• **Plain-text document sources**
* * * * * * *
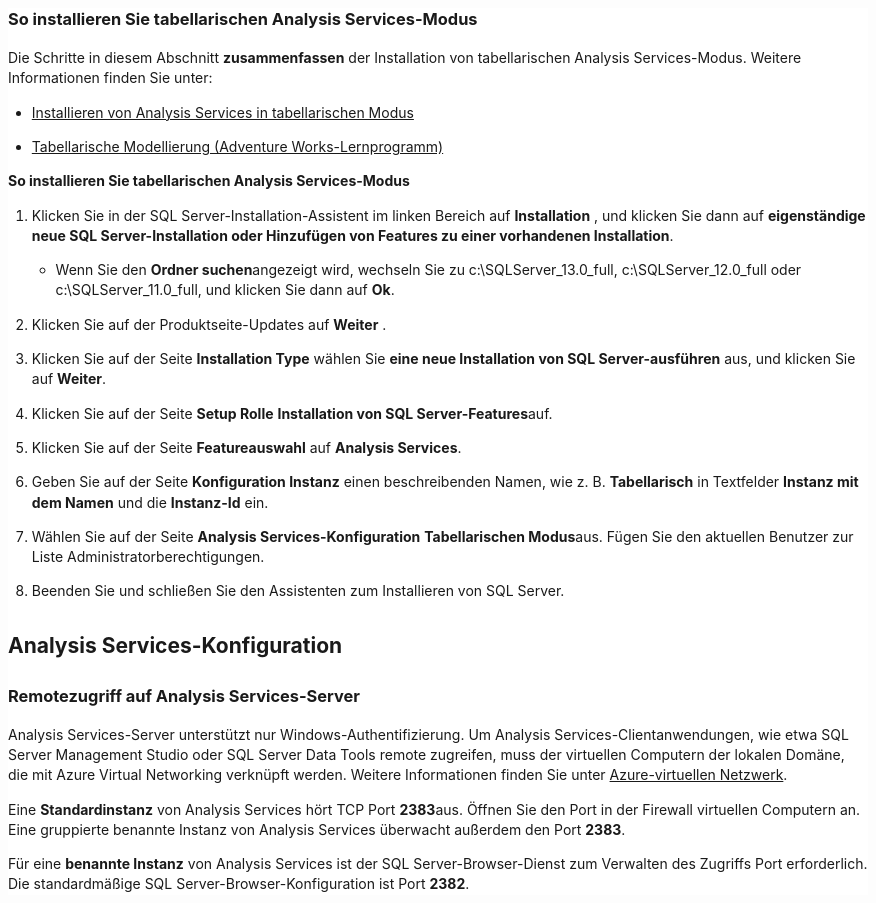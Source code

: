 ### <a name="to-install-analysis-services-tabular-mode"></a>So installieren Sie tabellarischen Analysis Services-Modus

Die Schritte in diesem Abschnitt **zusammenfassen** der Installation von tabellarischen Analysis Services-Modus. Weitere Informationen finden Sie unter:

- [Installieren von Analysis Services in tabellarischen Modus](https://msdn.microsoft.com/library/hh231722.aspx)

- [Tabellarische Modellierung (Adventure Works-Lernprogramm)](https://msdn.microsoft.com/library/140d0b43-9455-4907-9827-16564a904268)

**So installieren Sie tabellarischen Analysis Services-Modus**

1. Klicken Sie in der SQL Server-Installation-Assistent im linken Bereich auf **Installation** , und klicken Sie dann auf **eigenständige neue SQL Server-Installation oder Hinzufügen von Features zu einer vorhandenen Installation**.

    - Wenn Sie den **Ordner suchen**angezeigt wird, wechseln Sie zu c:\SQLServer_13.0_full, c:\SQLServer_12.0_full oder c:\SQLServer_11.0_full, und klicken Sie dann auf **Ok**.

1. Klicken Sie auf der Produktseite-Updates auf **Weiter** .

1. Klicken Sie auf der Seite **Installation Type** wählen Sie **eine neue Installation von SQL Server-ausführen** aus, und klicken Sie auf **Weiter**.

1. Klicken Sie auf der Seite **Setup Rolle** **Installation von SQL Server-Features**auf.

1. Klicken Sie auf der Seite **Featureauswahl** auf **Analysis Services**.

1. Geben Sie auf der Seite **Konfiguration Instanz** einen beschreibenden Namen, wie z. B. **Tabellarisch** in Textfelder **Instanz mit dem Namen** und die **Instanz-Id** ein.

1. Wählen Sie auf der Seite **Analysis Services-Konfiguration** **Tabellarischen Modus**aus. Fügen Sie den aktuellen Benutzer zur Liste Administratorberechtigungen.

1. Beenden Sie und schließen Sie den Assistenten zum Installieren von SQL Server.

## <a name="analysis-services-configuration"></a>Analysis Services-Konfiguration

### <a name="remote-access-to-analysis-services-server"></a>Remotezugriff auf Analysis Services-Server

Analysis Services-Server unterstützt nur Windows-Authentifizierung. Um Analysis Services-Clientanwendungen, wie etwa SQL Server Management Studio oder SQL Server Data Tools remote zugreifen, muss der virtuellen Computern der lokalen Domäne, die mit Azure Virtual Networking verknüpft werden. Weitere Informationen finden Sie unter [Azure-virtuellen Netzwerk](../virtual-network/virtual-networks-overview.md).

Eine **Standardinstanz** von Analysis Services hört TCP Port **2383**aus. Öffnen Sie den Port in der Firewall virtuellen Computern an. Eine gruppierte benannte Instanz von Analysis Services überwacht außerdem den Port **2383**.

Für eine **benannte Instanz** von Analysis Services ist der SQL Server-Browser-Dienst zum Verwalten des Zugriffs Port erforderlich. Die standardmäßige SQL Server-Browser-Konfiguration ist Port **2382**.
* * * * * * *
• **WHAT TO PRODUCE**
Strip the images and reproduce the remaining records precisely.

• **RESPONSE AREA**
Source code

: ### <a name="to-install-analysis-services-tabular-mode"></a>So installieren Sie tabellarischen Analysis Services-Modus

Die Schritte in diesem Abschnitt **zusammenfassen** der Installation von tabellarischen Analysis Services-Modus. Weitere Informationen finden Sie unter:

- [Installieren von Analysis Services in tabellarischen Modus](https://msdn.microsoft.com/library/hh231722.aspx)

- [Tabellarische Modellierung (Adventure Works-Lernprogramm)](https://msdn.microsoft.com/library/140d0b43-9455-4907-9827-16564a904268)

**So installieren Sie tabellarischen Analysis Services-Modus**

1. Klicken Sie in der SQL Server-Installation-Assistent im linken Bereich auf **Installation** , und klicken Sie dann auf **eigenständige neue SQL Server-Installation oder Hinzufügen von Features zu einer vorhandenen Installation**.

    - Wenn Sie den **Ordner suchen**angezeigt wird, wechseln Sie zu c:\SQLServer_13.0_full, c:\SQLServer_12.0_full oder c:\SQLServer_11.0_full, und klicken Sie dann auf **Ok**.

1. Klicken Sie auf der Produktseite-Updates auf **Weiter** .

1. Klicken Sie auf der Seite **Installation Type** wählen Sie **eine neue Installation von SQL Server-ausführen** aus, und klicken Sie auf **Weiter**.

1. Klicken Sie auf der Seite **Setup Rolle** **Installation von SQL Server-Features**auf.

1. Klicken Sie auf der Seite **Featureauswahl** auf **Analysis Services**.

1. Geben Sie auf der Seite **Konfiguration Instanz** einen beschreibenden Namen, wie z. B. **Tabellarisch** in Textfelder **Instanz mit dem Namen** und die **Instanz-Id** ein.

1. Wählen Sie auf der Seite **Analysis Services-Konfiguration** **Tabellarischen Modus**aus. Fügen Sie den aktuellen Benutzer zur Liste Administratorberechtigungen.

1. Beenden Sie und schließen Sie den Assistenten zum Installieren von SQL Server.

## <a name="analysis-services-configuration"></a>Analysis Services-Konfiguration

### <a name="remote-access-to-analysis-services-server"></a>Remotezugriff auf Analysis Services-Server

Analysis Services-Server unterstützt nur Windows-Authentifizierung. Um Analysis Services-Clientanwendungen, wie etwa SQL Server Management Studio oder SQL Server Data Tools remote zugreifen, muss der virtuellen Computern der lokalen Domäne, die mit Azure Virtual Networking verknüpft werden. Weitere Informationen finden Sie unter [Azure-virtuellen Netzwerk](../virtual-network/virtual-networks-overview.md).

Eine **Standardinstanz** von Analysis Services hört TCP Port **2383**aus. Öffnen Sie den Port in der Firewall virtuellen Computern an. Eine gruppierte benannte Instanz von Analysis Services überwacht außerdem den Port **2383**.

Für eine **benannte Instanz** von Analysis Services ist der SQL Server-Browser-Dienst zum Verwalten des Zugriffs Port erforderlich. Die standardmäßige SQL Server-Browser-Konfiguration ist Port **2382**.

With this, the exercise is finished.